I’ve increasingly found myself nodding and giving a "hell yeah!" to the writings on Jay Small’s Small Initiatives blog. The former Belo Interactive-now Scripps executive’s second post in his series on "Saving Newspapers" reads like our business plan, save for his optimism about segmenting print editions.
(There are a lot of smart people– Jay, Vin Crosbie, Sammy Papert among them– who advocate individualizing print editions. I buy it on the manufacturing side, but it’s the distribution that I can’t get my head around. Maybe at a less-than-daily frequency delivered by mail, but I can’t see the carriers making the shift to thinking about which paper goes on which doorstep.)
Jay’s basic premise for the "Daily Me" is right on, though:
Newspaper managers have to stop blindly assuming they are
producing the only — or the best — news product their readers see
every day. That assumption is what puts Bush/Putin in the lead
spot on A1, and allows all the local sportswriters to doze because no
high school events happen to be played on Sundays.
Be sure to catch the bulleted suggestions for how best to fill the paper at the end of the post.
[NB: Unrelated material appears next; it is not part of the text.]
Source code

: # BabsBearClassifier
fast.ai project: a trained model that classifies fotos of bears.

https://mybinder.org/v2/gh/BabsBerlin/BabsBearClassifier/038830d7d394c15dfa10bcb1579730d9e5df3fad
And, in a post on Craigsnews, Jay hits on the business problem that I think most of the citizens journalism outfits are up against:
That’s why I believe most community journalism efforts as currently
conceived, minus an overlay of agenda-setting professional reporting by
someone (I’m not presuming that’s established media, just not
occasional, amateur practitioners), will eventually fail one of two
- Drying up to become an empty world once the amateurs grow weary of the poor work/reward ratio.
- Remaining robust in terms of quantity of content, but with a terrible signal-to-noise ratio.
I’m not sure I want to be right about this. Someone prove me wrong.
We hope to prove him wrong, but if we do, I think it will be by producing a hybrid. And that’s our biggest challenge — figuring out a way to provide consistency from professionals and a respectful, open environment for citizens while still making a buck.
UPDATE: Jay provides a scenario for segmented distribution.